ÇED süreci başlatılırsa bu iş kapalı kapılar ardında sonlandırılamayacak. Halka gidilmesi gerekiyor. Halkın görüşleri alınmak zorunda. Halka rağmen bu projeyi yürütmek kolay değil ve proje dosyasındaki genel geçer bilgilerden ziyade daha kapsamlı raporlar hazırlamak gerekiyor. 'ÇED' ya da 'ÇED Gerekli Değildir' kararı verilmemesi lazım.

Çevre politikamızda denge yok

-Bakıldığında çevre, ekonomiye tercih ediliyor gibi bir durum var. Ormanların RES (Rüzgar Enerji Santralleri)'ler nedeniyle kesilebildiği, daha çok enerji elde etmek için termik santrallerin kurulduğu, daha da kurulacağı gibi. Çevre ve Ekoloji Hareketi (ÇEHAV) avukatı olarak çevre politikasını nasıl değerlendiriyrosunuz?

Öncelikle bakıldığında devlet olarak nasıl bir çevre ve ekonomi politikası var, yani çevrenin korunmasıyla ekonomik gelişme birbiriyle nasıl dengeli yürütülebilir, buna bakılmalı. Aslına her devletin kendi yasaları çerçevesinde çevreyi koruyan kanunları var.
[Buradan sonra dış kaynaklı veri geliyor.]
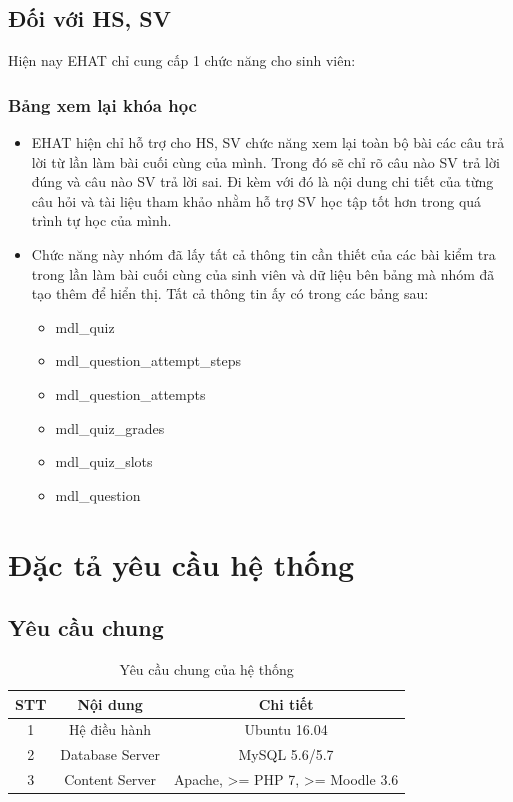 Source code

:\subsection{Đối với HS, SV}

Hiện nay EHAT chỉ cung cấp 1 chức năng cho sinh viên:

\subsubsection{Bảng xem lại khóa học}
\begin{itemize}
	\item EHAT hiện chỉ hỗ trợ cho HS, SV chức năng xem lại toàn bộ bài các câu trả lời từ lần làm bài cuối cùng của mình. Trong đó sẽ chỉ rõ câu nào SV trả lời đúng và câu nào SV trả lời sai. Đi kèm với đó là nội dung chi tiết của từng câu hỏi và tài liệu tham khảo nhằm hỗ trợ SV học tập tốt hơn trong quá trình tự học của mình.
	
	\item Chức năng này nhóm đã lấy tất cả thông tin cần thiết của các bài kiểm tra trong lần làm bài cuối cùng của sinh viên và dữ liệu bên bảng mà nhóm đã tạo thêm để hiển thị. Tất cả thông tin ấy có trong các bảng sau:
	\begin{itemize}
		\item mdl\_quiz
		\item mdl\_question\_attempt\_steps 
		\item mdl\_question\_attempts
		\item mdl\_quiz\_grades
		\item mdl\_quiz\_slots
		\item mdl\_question
	\end{itemize}
\end{itemize}

\newpage
\section{Đặc tả yêu cầu hệ thống}

\subsection{Yêu cầu chung}

\begin{center}
	\begin{table}[!htp]
		\centering
		\begin{tabular}{|c|c|c|}
			\hline 
			STT & Nội dung & Chi tiết \\ 
			\hline 
			1 & Hệ điều hành & Ubuntu 16.04 \\ 
			\hline 
			2 & Database Server & MySQL  5.6/5.7 \\ 
			\hline 
			3 & Content Server & Apache, >= PHP 7, >= Moodle 3.6 \\ 
			\hline 
		\end{tabular} 
		\caption{Yêu cầu chung của hệ thống}
		\label{bang20}
	\end{table}
\end{center}

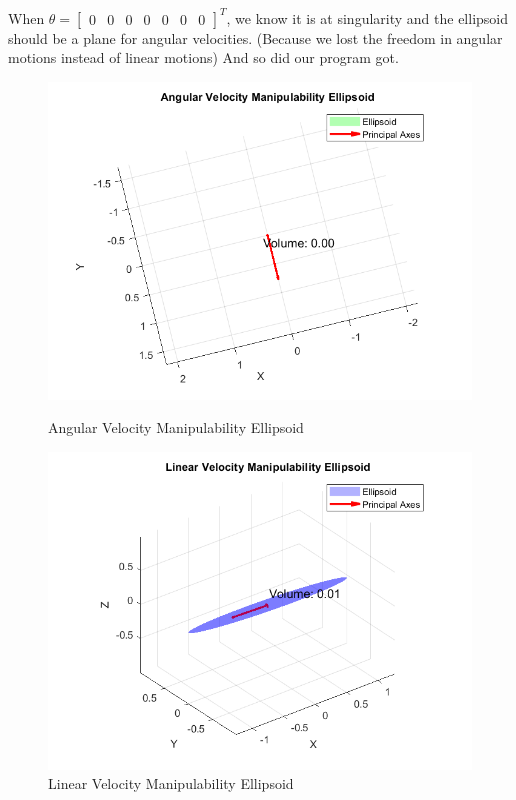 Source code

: \documentclass[english,10pt,a4paper]{article}
\begin{document}
    When $\theta = \begin{bmatrix}
        0 & 0 & 0 & 0 & 0 & 0 & 0
    \end{bmatrix}^T$, we know it is at singularity and the ellipsoid should be a plane for angular velocities. (Because we lost the freedom in angular motions instead of linear motions) And so did our program got.
    \begin{figure}[H]
        \centering
        \begin{minipage}{0.45\textwidth}
            \centering
            \includegraphics[width=\textwidth]{pga1a.png} %
            \caption{Angular Velocity Manipulability Ellipsoid}
            \label{fig:pga1a}
        \end{minipage}
        \hfill
        \begin{minipage}{0.45\textwidth}
        \centering
            \includegraphics[width=\textwidth]{pga1l.png} %
            \caption{Linear Velocity Manipulability Ellipsoid}
            \label{fig:pga1l}
        \end{minipage}
    \end{figure}
\end{document}
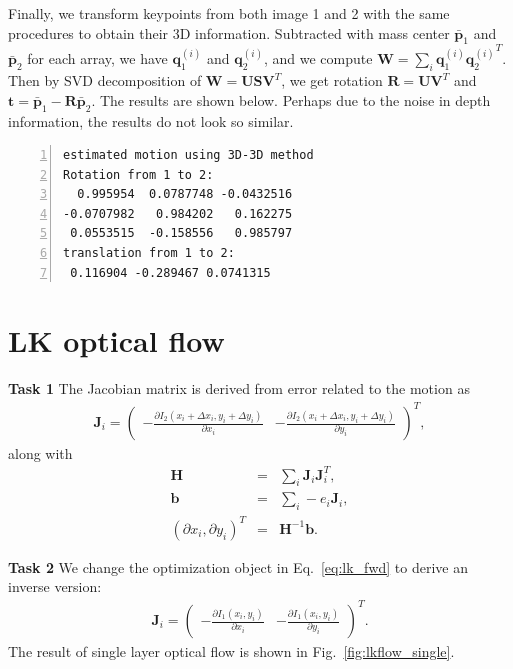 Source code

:\documentclass[12pt,a4paper]{article}
\newcommand{\vct}[1]{\boldsymbol{#1}}
\newcommand{\mtx}[1]{\mathbf{#1}}
\begin{document}
    Finally, we transform keypoints from both image 1 and 2
    with the same procedures to obtain their 3D information.
    Subtracted with mass center $\vct{\bar{p}}_1$ and $\vct{\bar{p}}_2$ for each array,
    we have $\vct{q}_1^{(i)}$ and $\vct{q}_2^{(i)}$, and
    we compute $\mtx{W} = \sum_i \vct{q}_1^{(i)} {\vct{q}_2^{(i)}}^T$.
    Then by SVD decomposition of $\mtx{W} = \mtx{US}\mtx{V}^T$,
    we get rotation $\mtx{R} = \mtx{U}\mtx{V}^T$
    and $\vct{t} = \vct{\bar{p}}_1 - \mtx{R}\vct{\bar{p}}_2$.
    The results are shown below.
    Perhaps due to the noise in depth information, 
    the results do not look so similar.
    \begin{lstlisting}[frame=single,numbers=left]
estimated motion using 3D-3D method
Rotation from 1 to 2: 
  0.995954  0.0787748 -0.0432516
-0.0707982   0.984202   0.162275
 0.0553515  -0.158556   0.985797
translation from 1 to 2: 
 0.116904 -0.289467 0.0741315
    \end{lstlisting}

    \section{LK optical flow}
    
    \textsf{\textbf{Task 1}}
    The Jacobian matrix is derived from error related to the motion as
    \begin{eqnarray}\label{eq:lk_fwd}
      \vct{J}_i = \begin{pmatrix}
        -\frac{\partial I_2(x_i + \Delta x_i, y_i + \Delta y_i)}{\partial x_i} &
        -\frac{\partial I_2(x_i + \Delta x_i, y_i + \Delta y_i)}{\partial y_i} 
      \end{pmatrix}^T,
    \end{eqnarray}
    along with 
    \begin{eqnarray}
      \mtx{H} &=& \sum_i \vct{J}_{i} \vct{J}_{i}^T, \nonumber\\
      \vct{b} &=& \sum_i - e_i \vct{J}_{i} , \nonumber\\
      (\partial x_i, \partial y_i)^T &=& \mtx{H}^{-1} \vct{b}. 
    \end{eqnarray}
    
    \textsf{\textbf{Task 2}}
    We change the optimization object in Eq.~\ref{eq:lk_fwd}
    to derive an inverse version:
    \begin{eqnarray}\label{eq:lk_inv}
      \vct{J}_i = \begin{pmatrix}
        -\frac{\partial I_1(x_i , y_i)}{\partial x_i} &
        -\frac{\partial I_1(x_i , y_i)}{\partial y_i} 
      \end{pmatrix}^T.
    \end{eqnarray}
    The result of single layer optical flow is shown in Fig.~\ref{fig:lkflow_single}.
    
\end{document}
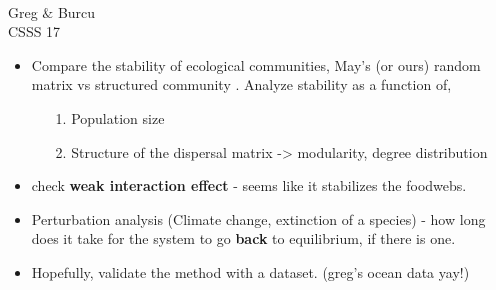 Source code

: \documentclass[12pt]{article}
\date{}
\begin{document}
\vspace*{0.2in}
\begin{flushleft}
{\Large
\textbf{} %
}
\newline
\\
Greg $\&$ Burcu
\\
\bigskip
CSSS 17
\\
\bigskip
\end{flushleft}

\begin{itemize}
\item Compare the stability of ecological communities, May's (or ours) random matrix vs structured community . Analyze stability as a function of,
\begin{itemize}
\item [1.] Population size 
\item [2.] Structure of the dispersal matrix -> modularity, degree distribution
\end{itemize}
\item check \textbf{weak interaction effect} - seems like it stabilizes the foodwebs.
\item Perturbation analysis (Climate change, extinction of a species) - how long does it take for the system to go \textbf{back} to equilibrium, if there is one. 
\item Hopefully, validate the method with a dataset. (greg's ocean data yay!)
\end{itemize}
\end{document}
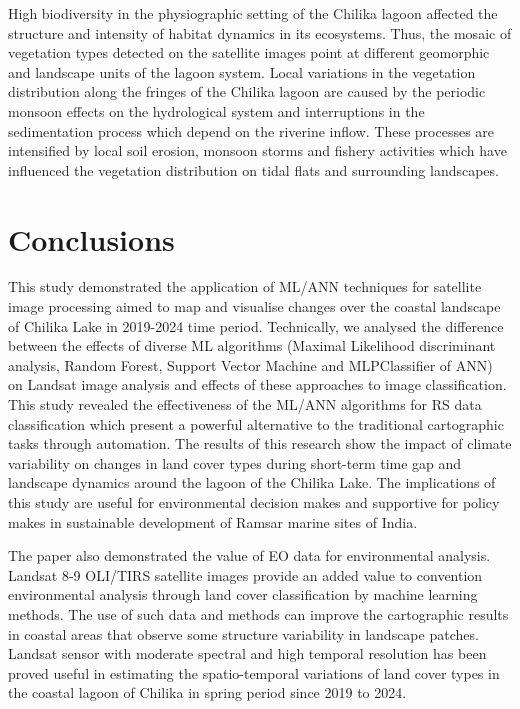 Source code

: \documentclass[jmse,article,submit,pdftex,moreauthors]{Definitions/mdpi}
\begin{document}
High biodiversity in the physiographic setting of the Chilika lagoon affected the structure and intensity of habitat dynamics in its ecosystems. Thus, the mosaic of vegetation types detected on the satellite images point at different geomorphic and landscape units of the lagoon system. Local variations in the vegetation distribution along the fringes of the Chilika lagoon are caused by the periodic monsoon effects on the hydrological system and interruptions in the sedimentation process which depend on the riverine inflow. These processes are intensified by local soil erosion, monsoon storms and fishery activities which have influenced the vegetation distribution on tidal flats and surrounding landscapes.

\section{Conclusions}

This study demonstrated the application of ML/ANN techniques for satellite image processing aimed to map and visualise changes over the coastal landscape of Chilika Lake in 2019-2024 time period. Technically, we analysed the difference between the effects of diverse ML algorithms (Maximal Likelihood discriminant analysis, Random Forest, Support Vector Machine and MLPClassifier of ANN) on Landsat image analysis and effects of these approaches to image classification. This study revealed the effectiveness of the ML/ANN algorithms for RS data classification which present a powerful alternative to the traditional cartographic tasks through automation. The results of this research show the impact of climate variability on changes in land cover types during short-term time gap and landscape dynamics around the lagoon of the Chilika Lake. The implications of this study are useful for environmental decision makes and supportive for policy makes in sustainable development of Ramsar marine sites of India.

The paper also demonstrated the value of EO data for environmental analysis. Landsat 8-9 OLI/TIRS satellite images provide an added value to convention environmental analysis through land cover classification by machine learning methods. The use of such data and methods can improve the cartographic results in coastal areas that observe some structure variability in landscape patches. Landsat sensor with moderate spectral and high temporal resolution has been proved useful in estimating the spatio-temporal variations of land cover types in the coastal lagoon of Chilika in spring period since 2019 to 2024. 
\end{document}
Bizde de var ancak biz 'Kalkınmacı' bir modeli benimsemiş bir ülkeyiz. Bu model içerisinde öncelikler ekonomik gelişme üzerine hareket ediyor. Bunun olası çevresel zararlarını, çevreye etkilerini görmezden gelme anlayışı hakim. Türkiye'ye baktığımızda halkın çevreye katılımı zaten son derece sınırlı. En fazla Çevresel Etki Değerlendirme (ÇED) sürecinde yapılan bir iki bilgilendirme toplantısına katılabiliyor, bunlar da 'dostlar alışverişte görsün' şeklindeki toplantılar oluyor. Yoksa halka bu süreçlerde söz ve karar sahibi olma hakkı tanınmamıştır.

-Çevre açısından bakıldığında 'Kalkınmacı Model' ne anlama geliyor? Türkiye'de, enerji üretme politikamızı hukukçu olarak nasıl görüyorsunuz?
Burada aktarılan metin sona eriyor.